The dog says nothing. He just returns the cigarette to its rightful place between his lips and takes another pull, inflating his lungs with particles of ash.

Fine.” That’s enough of an answer for Sunday. “You are an officer of the Bloodhounds, an arm of justice for The Family—”

Gallagher chuckles.

“Does something amuse you, hound?”

“Hah, no, no. Carry on.”

Despite the encouragement on Gallagher’s part, Sunday does not, not right away. With the gloves covering the skin of his clasped hands, Gallagher can’t see the state of the angel’s knuckles— but he does imagine them to be snow white, the same as Sunday’s coat and cape.

“... The Family endeavors tirelessly to uphold the respect given to them throughout generations; as an officer and representative, the two of us have a certain image we must not only cultivate, but uphold,” Sunday emphasizes the word, circling around the miniature model of Penacony with Gallagher on the other side— step for step.

“If we did not, then what significance would our titles have in the eyes of the people? Not just that, but also the significance of our family,” The Family.

At some point, Gallagher’s feet ceased to whisper against the tile, no longer step for step. But just because he stops moving doesn’t mean Sunday stops— no, the lamb seizes the opportunity to cross the gap, closing the distance between them.

Up close, the light on Sunday’s halo is even more striking. White and pure, compared to the hazy red ignited through a lighter’s butane and flint.

The exhausting heat at the tip of Gallagher’s cigarette offers no warmth to Sunday’s floating crown of thorns.

But it’s then and there that Gallagher remembers a line from a holy book he read, long ago: Beware of false prophets, which come to you in sheep’s clothing, but inwardly they are ravening wolves.

He examines Sunday, white coat on the outside, pitch-blue, almost black, vestments on the inside, and finds the caution warranted; again, Gallagher asks himself— is he just a dog here to protect the flock from themselves?

The lamb looks carnivorous.
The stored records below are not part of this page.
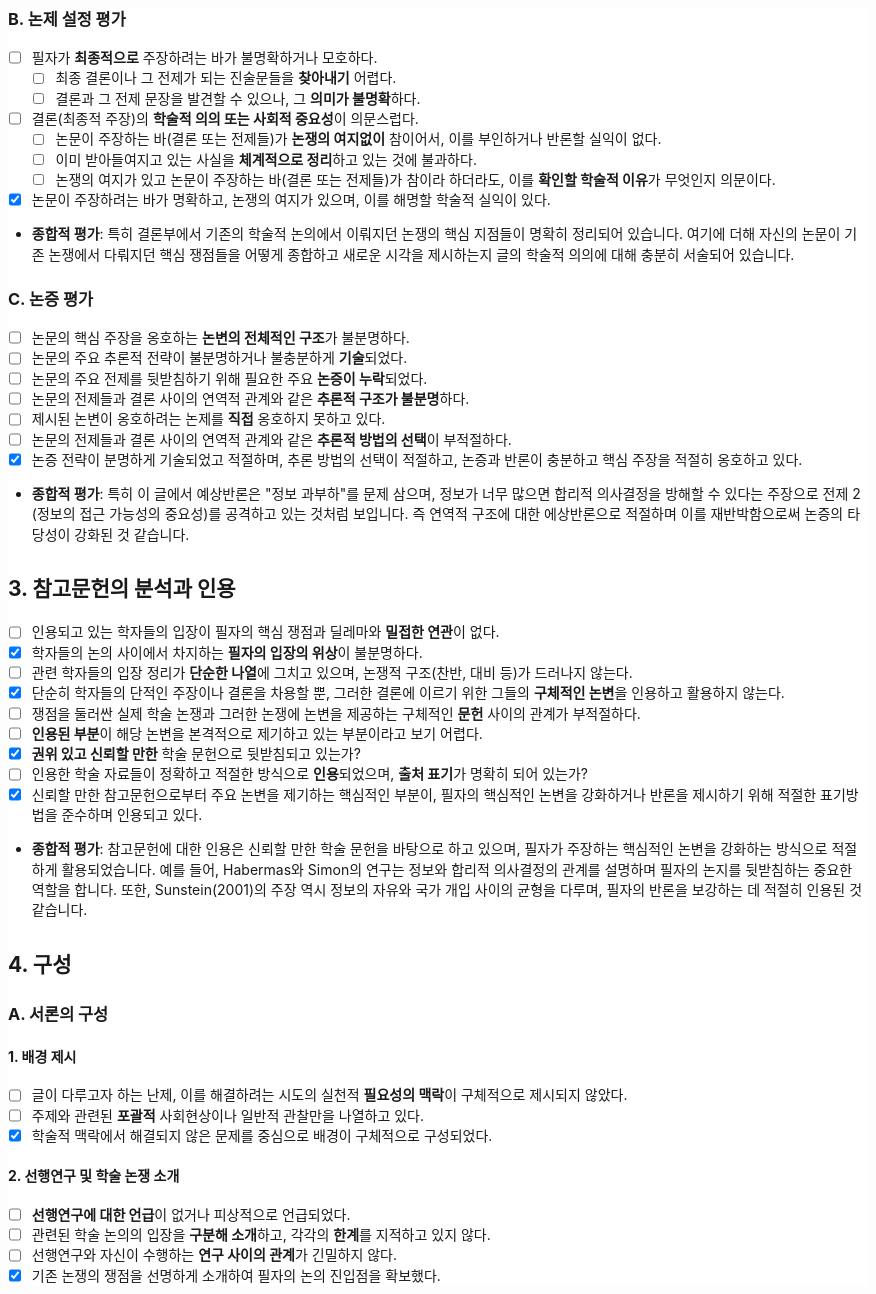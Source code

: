 ### B. 논제 설정 평가
- [ ] 필자가 **최종적으로** 주장하려는 바가 불명확하거나 모호하다.
	- [ ] 최종 결론이나 그 전제가 되는 진술문들을 **찾아내기** 어렵다.
	- [ ] 결론과 그 전제 문장을 발견할 수 있으나, 그 **의미가 불명확**하다. 
- [ ] 결론(최종적 주장)의 **학술적 의의 또는 사회적 중요성**이 의문스럽다.
	- [ ] 논문이 주장하는 바(결론 또는 전제들)가 **논쟁의 여지없이** 참이어서, 이를 부인하거나 반론할 실익이 없다.
	- [ ] 이미 받아들여지고 있는 사실을 **체계적으로 정리**하고 있는 것에 불과하다.
	- [ ] 논쟁의 여지가 있고 논문이 주장하는 바(결론 또는 전제들)가 참이라 하더라도, 이를 **확인할 학술적 이유**가 무엇인지 의문이다.
- [x] 논문이 주장하려는 바가 명확하고, 논쟁의 여지가 있으며, 이를 해명할 학술적 실익이 있다.
- **종합적 평가**: 
특히 결론부에서 기존의 학술적 논의에서 이뤄지던 논쟁의 핵심 지점들이 명확히 정리되어 있습니다. 여기에 더해 자신의 논문이 기존 논쟁에서 다뤄지던 핵심 쟁점들을 어떻게 종합하고 새로운 시각을 제시하는지 글의 학술적 의의에 대해 충분히 서술되어 있습니다. 

### C. 논증 평가
- [ ] 논문의 핵심 주장을 옹호하는 **논변의 전체적인 구조**가 불분명하다.
- [ ] 논문의 주요 추론적 전략이 불분명하거나 불충분하게 **기술**되었다.
- [ ] 논문의 주요 전제를 뒷받침하기 위해 필요한 주요 **논증이 누락**되었다.  
- [ ] 논문의 전제들과 결론 사이의 연역적 관계와 같은 **추론적 구조가 불분명**하다.  
- [ ] 제시된 논변이 옹호하려는 논제를 **직접** 옹호하지 못하고 있다.
- [ ] 논문의 전제들과 결론 사이의 연역적 관계와 같은 **추론적 방법의 선택**이 부적절하다.
- [x] 논증 전략이 분명하게 기술되었고 적절하며, 추론 방법의 선택이 적절하고, 논증과 반론이 충분하고 핵심 주장을 적절히 옹호하고 있다. 
- **종합적 평가**: 
특히 이 글에서 예상반론은 "정보 과부하"를 문제 삼으며, 정보가 너무 많으면 합리적 의사결정을 방해할 수 있다는 주장으로 전제 2 (정보의 접근 가능성의 중요성)를 공격하고 있는 것처럼 보입니다. 즉 연역적 구조에 대한 에상반론으로 적절하며 이를 재반박함으로써 논증의 타당성이 강화된 것 같습니다.

## 3. 참고문헌의 분석과 인용
- [ ] 인용되고 있는 학자들의 입장이 필자의 핵심 쟁점과 딜레마와 **밀접한 연관**이 없다.
- [x] 학자들의 논의 사이에서 차지하는 **필자의 입장의 위상**이 불분명하다.
- [ ] 관련 학자들의 입장 정리가 **단순한 나열**에 그치고 있으며, 논쟁적 구조(찬반, 대비 등)가 드러나지 않는다.
- [x] 단순히 학자들의 단적인 주장이나 결론을 차용할 뿐, 그러한 결론에 이르기 위한 그들의 **구체적인 논변**을 인용하고 활용하지 않는다.
- [ ] 쟁점을 둘러싼 실제 학술 논쟁과 그러한 논쟁에 논변을 제공하는 구체적인 **문헌** 사이의 관계가 부적절하다.
- [ ] **인용된 부분**이 해당 논변을 본격적으로 제기하고 있는 부분이라고 보기 어렵다.
- [x] **권위 있고 신뢰할 만한** 학술 문헌으로 뒷받침되고 있는가?
- [ ] 인용한 학술 자료들이 정확하고 적절한 방식으로 **인용**되었으며, **출처 표기**가 명확히 되어 있는가?
- [x] 신뢰할 만한 참고문헌으로부터 주요 논변을 제기하는 핵심적인 부분이, 필자의 핵심적인 논변을 강화하거나 반론을 제시하기 위해 적절한 표기방법을 준수하며 인용되고 있다.
- **종합적 평가**: 참고문헌에 대한 인용은 신뢰할 만한 학술 문헌을 바탕으로 하고 있으며, 필자가 주장하는 핵심적인 논변을 강화하는 방식으로 적절하게 활용되었습니다. 예를 들어, Habermas와 Simon의 연구는 정보와 합리적 의사결정의 관계를 설명하며 필자의 논지를 뒷받침하는 중요한 역할을 합니다. 또한, Sunstein(2001)의 주장 역시 정보의 자유와 국가 개입 사이의 균형을 다루며, 필자의 반론을 보강하는 데 적절히 인용된 것 같습니다.

## 4. 구성

### A. 서론의 구성

#### **1. 배경 제시**
- [ ] 글이 다루고자 하는 난제, 이를 해결하려는 시도의 실천적 **필요성의 맥락**이 구체적으로 제시되지 않았다.  
- [ ] 주제와 관련된 **포괄적** 사회현상이나 일반적 관찰만을 나열하고 있다.  
- [x] 학술적 맥락에서 해결되지 않은 문제를 중심으로 배경이 구체적으로 구성되었다.

#### **2. 선행연구 및 학술 논쟁 소개**
- [ ] **선행연구에 대한 언급**이 없거나 피상적으로 언급되었다.  
- [ ] 관련된 학술 논의의 입장을 **구분해 소개**하고, 각각의 **한계**를 지적하고 있지 않다.
- [ ] 선행연구와 자신이 수행하는 **연구 사이의 관계**가 긴밀하지 않다.  
- [x] 기존 논쟁의 쟁점을 선명하게 소개하여 필자의 논의 진입점을 확보했다.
But his voice is still feather-light. “Do you have anything to say for yourself, bloodhound?”

Gallagher’s reassured by the fact that he is a false prophet too. When he opens his mouth, the immediate thing that comes out isn’t words— rather, it’s a lavender cloud, and a cigarette brought to nothing but a nub is ashed not a moment after.

“Titles, titles. Without them, aren’t we just two men?” He unpockets a carton of cigarettes while Sunday unclasps his hands, bringing them out in front of him.

And while the dog; the apostate smiles lazily around his brand new nicotine stick, the lamb; the apostle strips one of his hands of a stainless glove, finger-by-finger.

“No, no, no. I am a shepherd,” Sunday’s voice sounds like a feather, a quill reinforced with steel and tiny teeth of hooklets. The methodical angel folds his glove, once, twice, then lays it flat against the sandpit’s rim. “Sent to guide men like you on a righteous path to Their forgiveness.”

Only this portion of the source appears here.